Weinberg sophomore Rowan Hussein, who immigrated from Sudan at age 8, said she feels unwanted by her own country because of her background. Though she takes pride in embodying the “intersection of four resilient identities” — black, Muslim, woman and immigrant — she said she is angry that some fail to respect those identities.

“When you say ‘ban,’ you are not just erasing my identity,” she said. “You are erasing me.”

The “#NoMuslimBan Walkout” was organized by the Immigrant Justice Project and various other groups on campus in response to Trump’s order, a 90-day ban prohibiting citizens from seven Muslim-majority countries — Iran, Iraq, Libya, Somalia, Sudan, Syria and Yemen — from entering the United States. The executive order also blocks refugees from entering the country for 120 days, and it prevents Syrian refugees from entering indefinitely. Walkout organizers collected more than $1,000 in donations to the National Immigrant Justice Center and the Council on American Islamic Relations in Chicago.

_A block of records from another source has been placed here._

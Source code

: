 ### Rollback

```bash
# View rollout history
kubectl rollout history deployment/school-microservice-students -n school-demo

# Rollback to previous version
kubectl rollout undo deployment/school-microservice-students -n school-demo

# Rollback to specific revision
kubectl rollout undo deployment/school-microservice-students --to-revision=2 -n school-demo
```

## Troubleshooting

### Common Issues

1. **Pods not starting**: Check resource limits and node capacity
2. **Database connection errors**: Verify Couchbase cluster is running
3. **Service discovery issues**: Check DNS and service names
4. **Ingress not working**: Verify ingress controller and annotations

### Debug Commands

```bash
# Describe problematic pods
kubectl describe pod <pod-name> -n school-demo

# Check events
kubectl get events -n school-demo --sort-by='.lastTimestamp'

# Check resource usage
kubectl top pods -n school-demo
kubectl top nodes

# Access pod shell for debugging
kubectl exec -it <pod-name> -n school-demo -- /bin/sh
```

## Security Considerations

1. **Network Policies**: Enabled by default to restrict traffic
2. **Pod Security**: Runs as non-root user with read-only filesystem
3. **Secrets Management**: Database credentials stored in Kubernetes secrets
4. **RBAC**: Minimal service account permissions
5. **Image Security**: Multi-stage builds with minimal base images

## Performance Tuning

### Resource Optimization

Communication junior Aneesa Abdul-Fattaah Johnson, who is Muslim, described her father as the strongest man she knows. She said it is scary that her family has to worry about what’s next for Muslims in the United States.

“My dad is scared, and that really means something to me that the fear has gotten to that level where the person who is a pillar in my life is afraid too,” she said in front of the crowd.

Abdul-Fattaah Johnson criticized people who say they care about Muslim rights but refuse to speak up for Muslim individuals on campus. She shared her own classroom experiences of students passively watching during situations in which she felt very uncomfortable. For instance, she said she was emotionally drained when she had to repeatedly defend the goodness of her religion and identity to a white classmate.

“So if you care, step up,” she said. “Say something.”

Walkout participants also held hands in a circle, surrounding Muslim students in a show of solidarity as they prayed Maghrib, the fourth of five daily prayers that occurs at sunset.

Weinberg sophomore Joseph Mathew told The Daily it hurt him to know that Muslim students were suffering in effect of Trump’s policies. He said he hoped the stories of pain and persecution told at the event would be used to support the resistance against the new administration.

McCormick senior Kareem Youssef, an Egyptian-Palestinian American, said Trump’s executive order should move students toward unity and action.

“It’s time for you all to bring yourselves out of a place of complacency and into action,” Youssef said. “You’re supposed to train yourself to feel (and) to be sensitive to these issues. Otherwise you will not be aware, and you will not stand in solidarity.”